During the early stages of my photography I produced images that were usually technically good but had poor composition, and poor use of the technique. I can only call my photos from this period technical experimentations, not really true artwork. This is the time during which I developed the self critical attitude I have toward my photography, because I knew it should be better, but I wasn't sure at the time how. As I began talking with photographers it became more and more obvious that I just didn't have a feel for the artistic part of photography, but only a skill set that wasn't exercised enough.

Slow shutter while zooming, the main problem with this particular photo was that I didn't use a tripod.

The key to the beginning of my growth as a photographer was the realization that it is art in the same way that painting or drawing is art, and should be treated in the same manner. Prior to that realization my idea of photography was 'it isn't art, it is just capturing the real world'. As soon as I changed my ideas my photographs began to improve, based on others (both photographers and non-photographers) critiques, and personal critique.

Producing Artwork

This is one of the photos I have entered into competition, though I used a black and white edit. It is sharp, with good (though not perfect) composition.

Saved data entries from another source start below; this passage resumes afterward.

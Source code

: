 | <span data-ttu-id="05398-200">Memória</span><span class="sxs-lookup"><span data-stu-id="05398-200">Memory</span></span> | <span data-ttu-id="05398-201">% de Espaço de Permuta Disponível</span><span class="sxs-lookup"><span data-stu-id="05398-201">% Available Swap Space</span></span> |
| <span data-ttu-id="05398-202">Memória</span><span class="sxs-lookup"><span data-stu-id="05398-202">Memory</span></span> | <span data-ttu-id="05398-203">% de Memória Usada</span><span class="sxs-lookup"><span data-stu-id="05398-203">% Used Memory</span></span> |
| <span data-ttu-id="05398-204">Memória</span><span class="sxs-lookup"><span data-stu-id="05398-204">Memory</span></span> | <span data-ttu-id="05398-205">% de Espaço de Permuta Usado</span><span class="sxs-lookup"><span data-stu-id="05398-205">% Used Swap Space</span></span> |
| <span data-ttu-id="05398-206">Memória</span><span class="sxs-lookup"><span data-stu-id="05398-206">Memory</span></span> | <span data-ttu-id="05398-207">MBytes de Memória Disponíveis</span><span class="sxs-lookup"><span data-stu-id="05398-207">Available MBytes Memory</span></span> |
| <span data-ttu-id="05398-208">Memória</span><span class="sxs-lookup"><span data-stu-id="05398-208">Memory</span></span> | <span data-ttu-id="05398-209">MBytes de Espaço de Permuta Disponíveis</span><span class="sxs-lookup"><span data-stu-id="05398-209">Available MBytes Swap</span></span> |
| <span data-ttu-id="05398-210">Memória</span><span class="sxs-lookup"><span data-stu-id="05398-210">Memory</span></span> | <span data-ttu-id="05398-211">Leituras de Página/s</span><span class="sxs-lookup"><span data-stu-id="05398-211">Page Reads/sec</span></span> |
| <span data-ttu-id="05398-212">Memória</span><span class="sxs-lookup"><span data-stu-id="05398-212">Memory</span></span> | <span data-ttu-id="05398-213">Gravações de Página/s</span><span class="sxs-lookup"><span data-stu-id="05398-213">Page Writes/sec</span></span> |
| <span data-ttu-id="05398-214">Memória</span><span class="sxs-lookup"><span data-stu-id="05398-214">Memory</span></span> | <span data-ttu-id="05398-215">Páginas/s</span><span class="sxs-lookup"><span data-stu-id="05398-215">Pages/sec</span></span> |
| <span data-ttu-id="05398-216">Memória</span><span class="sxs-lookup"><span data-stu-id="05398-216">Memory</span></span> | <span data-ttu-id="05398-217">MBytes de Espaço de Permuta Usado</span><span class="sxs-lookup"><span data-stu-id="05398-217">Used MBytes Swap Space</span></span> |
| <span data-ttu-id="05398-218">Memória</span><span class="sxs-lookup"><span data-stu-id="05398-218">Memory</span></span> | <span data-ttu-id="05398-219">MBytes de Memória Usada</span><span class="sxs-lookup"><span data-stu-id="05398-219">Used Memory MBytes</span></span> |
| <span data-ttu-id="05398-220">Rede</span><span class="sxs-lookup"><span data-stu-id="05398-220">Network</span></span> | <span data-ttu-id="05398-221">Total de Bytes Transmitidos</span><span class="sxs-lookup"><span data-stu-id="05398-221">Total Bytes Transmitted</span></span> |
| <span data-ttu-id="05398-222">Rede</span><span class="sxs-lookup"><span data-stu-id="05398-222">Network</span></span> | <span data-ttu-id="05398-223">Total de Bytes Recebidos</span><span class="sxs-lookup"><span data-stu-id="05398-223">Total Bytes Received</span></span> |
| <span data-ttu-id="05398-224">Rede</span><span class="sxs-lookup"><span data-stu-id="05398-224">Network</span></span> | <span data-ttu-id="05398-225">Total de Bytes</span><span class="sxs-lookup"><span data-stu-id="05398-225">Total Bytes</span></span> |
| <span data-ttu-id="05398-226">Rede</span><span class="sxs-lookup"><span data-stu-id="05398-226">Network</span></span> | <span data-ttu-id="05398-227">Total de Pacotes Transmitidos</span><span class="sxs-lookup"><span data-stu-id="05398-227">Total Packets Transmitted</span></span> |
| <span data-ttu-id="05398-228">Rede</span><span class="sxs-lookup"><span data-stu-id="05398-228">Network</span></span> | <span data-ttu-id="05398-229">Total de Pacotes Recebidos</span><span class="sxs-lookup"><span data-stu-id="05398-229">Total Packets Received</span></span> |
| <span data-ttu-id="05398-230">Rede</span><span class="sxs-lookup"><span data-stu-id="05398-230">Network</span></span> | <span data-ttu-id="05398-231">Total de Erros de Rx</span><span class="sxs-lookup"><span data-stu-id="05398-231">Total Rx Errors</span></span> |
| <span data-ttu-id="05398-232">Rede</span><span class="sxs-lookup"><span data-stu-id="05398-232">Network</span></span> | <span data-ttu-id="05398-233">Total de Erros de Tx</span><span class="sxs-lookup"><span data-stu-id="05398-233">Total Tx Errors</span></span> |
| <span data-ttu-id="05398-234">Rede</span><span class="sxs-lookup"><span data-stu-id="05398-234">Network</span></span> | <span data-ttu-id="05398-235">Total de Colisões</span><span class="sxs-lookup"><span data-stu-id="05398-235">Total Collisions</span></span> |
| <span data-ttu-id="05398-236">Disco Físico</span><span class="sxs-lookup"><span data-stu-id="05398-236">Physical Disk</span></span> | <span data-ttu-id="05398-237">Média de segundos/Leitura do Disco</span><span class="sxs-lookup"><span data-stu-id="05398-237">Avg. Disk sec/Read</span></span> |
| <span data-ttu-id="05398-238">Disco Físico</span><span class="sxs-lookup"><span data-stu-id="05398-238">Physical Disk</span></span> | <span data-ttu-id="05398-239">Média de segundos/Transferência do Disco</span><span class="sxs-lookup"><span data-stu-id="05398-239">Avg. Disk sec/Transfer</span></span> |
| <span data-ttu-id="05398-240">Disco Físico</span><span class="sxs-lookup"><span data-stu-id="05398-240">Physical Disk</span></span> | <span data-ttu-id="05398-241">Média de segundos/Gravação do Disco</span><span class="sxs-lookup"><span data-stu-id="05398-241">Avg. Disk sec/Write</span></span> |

As I began to realize the artistic potential of photography, I also began to seek other photographers I could have a lasting relationship with. I viewed this as important because I wanted to know people who would consistently encourage me to create better artwork, and who could offer advice.

It wasn't until fall of 2011 that I found a community of such artists. That summer I had been invited to attend a meeting of the DSCC (Duluth Superior Camera Club) which is part of N4C(North Central Camera Club Counsel) and PSA(Photographic Society of America). I decided that a number of the members of the club would be able to give constructive feedback on my photography and consequently joined the club. I am vice president of the club for the current year of meetings.

This particular photo is one of my more artistic ones, though it has a lot of technical problems. Most of the problems are due to low light and high ISO.

Not only have I found this community useful, I have found that my technical knowledge has been a boon in helping others understand photography. I hope that you will find this is the case as I continue to share my knowledge with you, the audience.